TASK —
For the entries that follow, restate word for word the line containing "- Hodille _et", the line containing "In Java, each", and every line that lies between them.

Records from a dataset
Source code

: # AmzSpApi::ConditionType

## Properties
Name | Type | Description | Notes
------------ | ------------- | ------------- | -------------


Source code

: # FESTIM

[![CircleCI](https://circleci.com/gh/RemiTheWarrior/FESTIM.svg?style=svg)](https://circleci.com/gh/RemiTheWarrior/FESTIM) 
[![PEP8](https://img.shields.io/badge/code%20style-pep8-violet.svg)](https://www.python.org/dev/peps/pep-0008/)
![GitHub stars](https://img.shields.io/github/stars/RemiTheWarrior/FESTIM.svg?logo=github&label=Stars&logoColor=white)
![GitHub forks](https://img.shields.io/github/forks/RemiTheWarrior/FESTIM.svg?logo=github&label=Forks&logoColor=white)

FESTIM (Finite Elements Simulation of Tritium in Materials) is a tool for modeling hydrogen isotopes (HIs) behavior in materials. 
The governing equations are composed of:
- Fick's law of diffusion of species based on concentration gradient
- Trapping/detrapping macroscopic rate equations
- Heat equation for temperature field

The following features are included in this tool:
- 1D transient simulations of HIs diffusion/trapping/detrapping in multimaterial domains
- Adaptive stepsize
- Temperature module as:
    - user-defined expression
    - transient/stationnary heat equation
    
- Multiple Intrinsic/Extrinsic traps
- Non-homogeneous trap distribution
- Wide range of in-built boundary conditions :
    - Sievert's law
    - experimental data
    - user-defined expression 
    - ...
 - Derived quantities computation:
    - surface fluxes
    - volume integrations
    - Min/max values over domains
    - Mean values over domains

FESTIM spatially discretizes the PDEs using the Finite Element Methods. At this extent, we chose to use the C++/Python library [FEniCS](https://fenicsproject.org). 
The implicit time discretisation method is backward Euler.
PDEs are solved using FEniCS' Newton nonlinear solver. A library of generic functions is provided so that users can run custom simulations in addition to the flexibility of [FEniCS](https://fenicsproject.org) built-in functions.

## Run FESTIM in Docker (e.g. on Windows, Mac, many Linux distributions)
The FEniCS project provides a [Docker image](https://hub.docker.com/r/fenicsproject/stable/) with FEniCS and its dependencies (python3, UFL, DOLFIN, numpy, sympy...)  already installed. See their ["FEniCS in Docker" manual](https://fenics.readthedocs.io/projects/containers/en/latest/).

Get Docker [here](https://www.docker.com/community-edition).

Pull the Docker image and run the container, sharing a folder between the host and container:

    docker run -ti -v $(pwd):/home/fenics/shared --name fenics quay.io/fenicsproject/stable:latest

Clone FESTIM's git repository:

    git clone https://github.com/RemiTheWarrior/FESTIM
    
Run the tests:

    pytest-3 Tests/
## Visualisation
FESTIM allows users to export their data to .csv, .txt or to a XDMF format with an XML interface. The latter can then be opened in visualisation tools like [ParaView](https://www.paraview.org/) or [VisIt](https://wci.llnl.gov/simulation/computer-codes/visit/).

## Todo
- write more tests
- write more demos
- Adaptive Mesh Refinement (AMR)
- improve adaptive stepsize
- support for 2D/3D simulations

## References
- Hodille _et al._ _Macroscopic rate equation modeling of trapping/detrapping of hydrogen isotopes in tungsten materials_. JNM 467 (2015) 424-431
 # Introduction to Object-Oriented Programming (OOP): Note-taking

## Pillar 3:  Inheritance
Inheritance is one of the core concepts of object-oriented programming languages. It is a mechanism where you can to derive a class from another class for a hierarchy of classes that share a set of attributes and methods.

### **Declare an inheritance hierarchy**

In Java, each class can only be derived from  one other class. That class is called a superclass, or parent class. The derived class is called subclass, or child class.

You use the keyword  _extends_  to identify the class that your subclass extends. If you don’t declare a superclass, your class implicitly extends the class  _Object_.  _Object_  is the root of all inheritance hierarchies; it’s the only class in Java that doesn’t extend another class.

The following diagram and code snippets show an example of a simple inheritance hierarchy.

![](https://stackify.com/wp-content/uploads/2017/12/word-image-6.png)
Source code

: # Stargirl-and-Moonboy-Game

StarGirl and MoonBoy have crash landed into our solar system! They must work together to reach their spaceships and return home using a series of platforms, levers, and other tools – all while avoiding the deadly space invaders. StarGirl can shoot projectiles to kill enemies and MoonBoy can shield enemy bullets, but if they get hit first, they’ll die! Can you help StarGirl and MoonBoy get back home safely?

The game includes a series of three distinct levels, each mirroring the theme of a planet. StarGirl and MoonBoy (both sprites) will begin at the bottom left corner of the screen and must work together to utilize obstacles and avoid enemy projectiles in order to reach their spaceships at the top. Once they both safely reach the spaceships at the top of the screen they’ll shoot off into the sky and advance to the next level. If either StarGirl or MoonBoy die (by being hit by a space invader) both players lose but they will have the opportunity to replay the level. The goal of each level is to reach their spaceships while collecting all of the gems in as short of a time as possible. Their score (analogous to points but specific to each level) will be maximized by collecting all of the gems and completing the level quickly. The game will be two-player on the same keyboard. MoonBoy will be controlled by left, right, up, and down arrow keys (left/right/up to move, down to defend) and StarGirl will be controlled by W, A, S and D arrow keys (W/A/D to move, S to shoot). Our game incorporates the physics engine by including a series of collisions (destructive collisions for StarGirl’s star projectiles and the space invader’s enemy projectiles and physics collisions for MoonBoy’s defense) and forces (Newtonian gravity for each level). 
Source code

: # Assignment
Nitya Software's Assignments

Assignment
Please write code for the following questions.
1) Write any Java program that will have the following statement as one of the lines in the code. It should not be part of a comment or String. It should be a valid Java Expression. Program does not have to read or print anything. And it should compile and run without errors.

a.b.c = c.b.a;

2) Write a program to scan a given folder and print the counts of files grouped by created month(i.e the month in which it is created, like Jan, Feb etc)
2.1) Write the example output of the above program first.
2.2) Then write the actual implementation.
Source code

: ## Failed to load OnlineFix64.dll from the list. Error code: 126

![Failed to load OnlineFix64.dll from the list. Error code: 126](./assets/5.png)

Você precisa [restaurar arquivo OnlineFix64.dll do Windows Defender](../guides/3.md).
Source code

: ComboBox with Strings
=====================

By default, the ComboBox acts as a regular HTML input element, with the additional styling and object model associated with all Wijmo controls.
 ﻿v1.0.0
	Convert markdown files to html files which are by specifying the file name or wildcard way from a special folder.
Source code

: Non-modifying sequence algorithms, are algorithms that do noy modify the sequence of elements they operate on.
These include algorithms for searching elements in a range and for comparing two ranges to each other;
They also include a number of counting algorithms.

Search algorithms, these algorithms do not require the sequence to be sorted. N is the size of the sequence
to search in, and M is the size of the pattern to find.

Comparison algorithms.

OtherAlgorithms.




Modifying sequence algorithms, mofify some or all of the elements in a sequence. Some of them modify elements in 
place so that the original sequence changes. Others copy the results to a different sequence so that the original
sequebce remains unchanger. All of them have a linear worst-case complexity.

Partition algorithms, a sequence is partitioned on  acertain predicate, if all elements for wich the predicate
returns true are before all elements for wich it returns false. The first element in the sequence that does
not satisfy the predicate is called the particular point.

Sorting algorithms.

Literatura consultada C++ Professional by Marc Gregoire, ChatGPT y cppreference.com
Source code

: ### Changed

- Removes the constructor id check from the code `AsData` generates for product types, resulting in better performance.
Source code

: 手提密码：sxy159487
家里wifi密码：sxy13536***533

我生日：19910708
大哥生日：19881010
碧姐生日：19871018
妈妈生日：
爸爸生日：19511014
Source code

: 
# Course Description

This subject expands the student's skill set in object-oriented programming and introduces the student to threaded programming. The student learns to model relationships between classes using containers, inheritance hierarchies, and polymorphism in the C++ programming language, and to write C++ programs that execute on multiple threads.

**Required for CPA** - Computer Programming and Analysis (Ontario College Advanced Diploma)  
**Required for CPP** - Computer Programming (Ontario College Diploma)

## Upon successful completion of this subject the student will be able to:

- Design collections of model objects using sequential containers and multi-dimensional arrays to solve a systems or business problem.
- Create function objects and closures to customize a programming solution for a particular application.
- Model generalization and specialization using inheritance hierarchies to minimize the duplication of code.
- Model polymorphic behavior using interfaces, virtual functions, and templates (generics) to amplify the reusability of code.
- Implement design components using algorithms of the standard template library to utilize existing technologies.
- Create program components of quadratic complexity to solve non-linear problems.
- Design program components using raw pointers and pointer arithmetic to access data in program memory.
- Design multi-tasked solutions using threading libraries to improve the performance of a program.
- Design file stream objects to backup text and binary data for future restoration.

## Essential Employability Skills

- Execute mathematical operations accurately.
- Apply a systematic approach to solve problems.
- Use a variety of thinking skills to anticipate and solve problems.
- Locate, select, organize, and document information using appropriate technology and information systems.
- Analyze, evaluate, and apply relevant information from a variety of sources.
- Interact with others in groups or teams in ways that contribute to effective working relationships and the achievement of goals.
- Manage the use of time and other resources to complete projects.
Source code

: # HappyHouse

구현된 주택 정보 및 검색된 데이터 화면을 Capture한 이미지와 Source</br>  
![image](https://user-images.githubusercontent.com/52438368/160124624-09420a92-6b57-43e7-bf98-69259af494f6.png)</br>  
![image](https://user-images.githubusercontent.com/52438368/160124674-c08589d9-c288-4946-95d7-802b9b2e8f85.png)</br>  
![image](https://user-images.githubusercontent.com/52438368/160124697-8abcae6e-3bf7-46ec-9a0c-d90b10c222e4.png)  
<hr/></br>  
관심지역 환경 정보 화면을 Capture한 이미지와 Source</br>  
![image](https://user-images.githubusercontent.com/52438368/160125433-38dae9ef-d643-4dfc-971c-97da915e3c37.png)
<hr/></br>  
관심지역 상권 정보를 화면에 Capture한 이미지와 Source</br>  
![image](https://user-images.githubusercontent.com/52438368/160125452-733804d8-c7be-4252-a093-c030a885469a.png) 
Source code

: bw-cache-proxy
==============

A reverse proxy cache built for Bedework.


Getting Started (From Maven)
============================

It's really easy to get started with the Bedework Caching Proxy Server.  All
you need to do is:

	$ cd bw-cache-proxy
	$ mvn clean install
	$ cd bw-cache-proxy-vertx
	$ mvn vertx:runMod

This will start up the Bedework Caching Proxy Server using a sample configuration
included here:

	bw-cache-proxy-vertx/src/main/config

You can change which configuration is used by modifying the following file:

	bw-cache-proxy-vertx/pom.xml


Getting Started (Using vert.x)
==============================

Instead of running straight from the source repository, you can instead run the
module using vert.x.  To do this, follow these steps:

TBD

TASK RESULT —
- Hodille _et al._ _Macroscopic rate equation modeling of trapping/detrapping of hydrogen isotopes in tungsten materials_. JNM 467 (2015) 424-431
 # Introduction to Object-Oriented Programming (OOP): Note-taking

## Pillar 3:  Inheritance
Inheritance is one of the core concepts of object-oriented programming languages. It is a mechanism where you can to derive a class from another class for a hierarchy of classes that share a set of attributes and methods.

### **Declare an inheritance hierarchy**

In Java, each class can only be derived from  one other class. That class is called a superclass, or parent class. The derived class is called subclass, or child class.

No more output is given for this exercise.